WORK INSTRUCTION:
Output the opening lines of the records exactly. End with the line that contains "对于链路层的协议,比如SLIP(nt: Serial Line".

PROVIDED INFORMATION:

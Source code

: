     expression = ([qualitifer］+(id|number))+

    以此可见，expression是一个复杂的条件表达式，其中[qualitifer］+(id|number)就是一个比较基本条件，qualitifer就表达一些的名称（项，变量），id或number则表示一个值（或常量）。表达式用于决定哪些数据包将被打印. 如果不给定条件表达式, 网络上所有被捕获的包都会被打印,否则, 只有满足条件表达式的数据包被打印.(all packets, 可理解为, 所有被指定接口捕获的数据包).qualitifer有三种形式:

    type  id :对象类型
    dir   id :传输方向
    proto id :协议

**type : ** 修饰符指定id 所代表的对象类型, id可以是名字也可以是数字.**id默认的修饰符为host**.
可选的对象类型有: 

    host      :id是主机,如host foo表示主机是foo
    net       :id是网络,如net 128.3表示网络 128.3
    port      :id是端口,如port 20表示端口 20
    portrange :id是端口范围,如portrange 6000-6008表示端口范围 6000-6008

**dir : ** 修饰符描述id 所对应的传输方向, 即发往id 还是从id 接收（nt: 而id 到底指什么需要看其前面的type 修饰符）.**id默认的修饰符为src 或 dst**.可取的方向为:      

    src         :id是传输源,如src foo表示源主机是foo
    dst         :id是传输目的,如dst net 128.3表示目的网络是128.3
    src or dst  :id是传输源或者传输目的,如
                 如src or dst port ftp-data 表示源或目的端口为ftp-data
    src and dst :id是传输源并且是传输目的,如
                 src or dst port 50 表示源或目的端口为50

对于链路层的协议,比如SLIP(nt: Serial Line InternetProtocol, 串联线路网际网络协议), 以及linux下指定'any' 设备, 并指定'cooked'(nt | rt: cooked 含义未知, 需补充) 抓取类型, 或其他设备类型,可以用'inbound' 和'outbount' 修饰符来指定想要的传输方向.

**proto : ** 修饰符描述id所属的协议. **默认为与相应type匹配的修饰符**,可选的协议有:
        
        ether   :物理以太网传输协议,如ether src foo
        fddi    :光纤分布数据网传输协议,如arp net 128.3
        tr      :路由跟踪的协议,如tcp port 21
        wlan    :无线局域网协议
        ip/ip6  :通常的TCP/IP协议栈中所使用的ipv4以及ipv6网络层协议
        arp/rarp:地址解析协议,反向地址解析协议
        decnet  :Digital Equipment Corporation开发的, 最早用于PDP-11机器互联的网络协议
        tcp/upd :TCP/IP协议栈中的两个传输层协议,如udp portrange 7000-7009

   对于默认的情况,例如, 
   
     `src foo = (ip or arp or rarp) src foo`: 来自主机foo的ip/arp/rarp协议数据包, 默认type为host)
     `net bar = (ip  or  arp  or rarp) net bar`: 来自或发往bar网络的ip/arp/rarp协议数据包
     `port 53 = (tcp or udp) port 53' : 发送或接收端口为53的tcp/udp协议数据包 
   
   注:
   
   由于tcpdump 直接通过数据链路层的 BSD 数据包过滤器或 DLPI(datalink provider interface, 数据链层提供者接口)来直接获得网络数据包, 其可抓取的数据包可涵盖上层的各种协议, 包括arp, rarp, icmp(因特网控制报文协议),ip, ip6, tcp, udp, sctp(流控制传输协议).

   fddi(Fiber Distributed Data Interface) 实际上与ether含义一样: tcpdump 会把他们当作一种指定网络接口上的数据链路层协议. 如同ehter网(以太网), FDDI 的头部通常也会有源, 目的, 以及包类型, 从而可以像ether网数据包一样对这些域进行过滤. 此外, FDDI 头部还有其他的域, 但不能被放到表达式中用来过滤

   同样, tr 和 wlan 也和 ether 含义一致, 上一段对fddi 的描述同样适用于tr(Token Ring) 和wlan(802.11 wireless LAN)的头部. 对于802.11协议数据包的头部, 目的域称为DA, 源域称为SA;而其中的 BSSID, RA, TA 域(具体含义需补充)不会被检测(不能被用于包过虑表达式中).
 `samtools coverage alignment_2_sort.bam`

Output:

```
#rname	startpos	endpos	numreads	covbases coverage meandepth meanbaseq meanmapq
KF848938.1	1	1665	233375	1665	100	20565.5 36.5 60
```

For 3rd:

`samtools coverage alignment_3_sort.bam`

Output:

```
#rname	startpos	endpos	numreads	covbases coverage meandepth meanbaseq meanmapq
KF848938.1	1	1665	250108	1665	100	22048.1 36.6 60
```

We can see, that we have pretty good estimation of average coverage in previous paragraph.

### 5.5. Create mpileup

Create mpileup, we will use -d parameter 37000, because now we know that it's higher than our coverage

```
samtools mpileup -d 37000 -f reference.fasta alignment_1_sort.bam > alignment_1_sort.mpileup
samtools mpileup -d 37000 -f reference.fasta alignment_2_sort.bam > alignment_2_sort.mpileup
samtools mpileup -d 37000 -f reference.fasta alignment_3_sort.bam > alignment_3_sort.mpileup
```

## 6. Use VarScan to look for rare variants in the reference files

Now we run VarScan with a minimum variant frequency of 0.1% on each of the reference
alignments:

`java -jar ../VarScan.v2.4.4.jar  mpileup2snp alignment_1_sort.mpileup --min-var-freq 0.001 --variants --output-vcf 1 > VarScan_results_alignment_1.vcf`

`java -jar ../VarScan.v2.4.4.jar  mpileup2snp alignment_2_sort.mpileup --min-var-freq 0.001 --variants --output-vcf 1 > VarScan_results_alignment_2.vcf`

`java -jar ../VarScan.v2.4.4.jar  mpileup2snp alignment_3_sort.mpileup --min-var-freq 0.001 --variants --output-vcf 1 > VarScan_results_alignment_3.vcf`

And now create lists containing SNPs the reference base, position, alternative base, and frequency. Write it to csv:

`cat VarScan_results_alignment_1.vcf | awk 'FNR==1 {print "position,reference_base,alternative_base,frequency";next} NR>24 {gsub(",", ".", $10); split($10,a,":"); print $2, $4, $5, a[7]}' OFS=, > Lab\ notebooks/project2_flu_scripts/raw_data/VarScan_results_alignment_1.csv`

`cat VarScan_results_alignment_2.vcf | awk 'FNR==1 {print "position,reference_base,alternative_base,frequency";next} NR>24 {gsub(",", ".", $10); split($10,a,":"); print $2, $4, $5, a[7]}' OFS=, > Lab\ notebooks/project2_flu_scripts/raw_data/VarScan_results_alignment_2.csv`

WRITTEN RESPONSE:
Source code

:     expression = ([qualitifer］+(id|number))+

    以此可见，expression是一个复杂的条件表达式，其中[qualitifer］+(id|number)就是一个比较基本条件，qualitifer就表达一些的名称（项，变量），id或number则表示一个值（或常量）。表达式用于决定哪些数据包将被打印. 如果不给定条件表达式, 网络上所有被捕获的包都会被打印,否则, 只有满足条件表达式的数据包被打印.(all packets, 可理解为, 所有被指定接口捕获的数据包).qualitifer有三种形式:

    type  id :对象类型
    dir   id :传输方向
    proto id :协议

**type : ** 修饰符指定id 所代表的对象类型, id可以是名字也可以是数字.**id默认的修饰符为host**.
可选的对象类型有: 

    host      :id是主机,如host foo表示主机是foo
    net       :id是网络,如net 128.3表示网络 128.3
    port      :id是端口,如port 20表示端口 20
    portrange :id是端口范围,如portrange 6000-6008表示端口范围 6000-6008

**dir : ** 修饰符描述id 所对应的传输方向, 即发往id 还是从id 接收（nt: 而id 到底指什么需要看其前面的type 修饰符）.**id默认的修饰符为src 或 dst**.可取的方向为:      

    src         :id是传输源,如src foo表示源主机是foo
    dst         :id是传输目的,如dst net 128.3表示目的网络是128.3
    src or dst  :id是传输源或者传输目的,如
                 如src or dst port ftp-data 表示源或目的端口为ftp-data
    src and dst :id是传输源并且是传输目的,如
                 src or dst port 50 表示源或目的端口为50

对于链路层的协议,比如SLIP(nt: Serial Line InternetProtocol, 串联线路网际网络协议), 以及linux下指定'any' 设备, 并指定'cooked'(nt | rt: cooked 含义未知, 需补充) 抓取类型, 或其他设备类型,可以用'inbound' 和'outbount' 修饰符来指定想要的传输方向.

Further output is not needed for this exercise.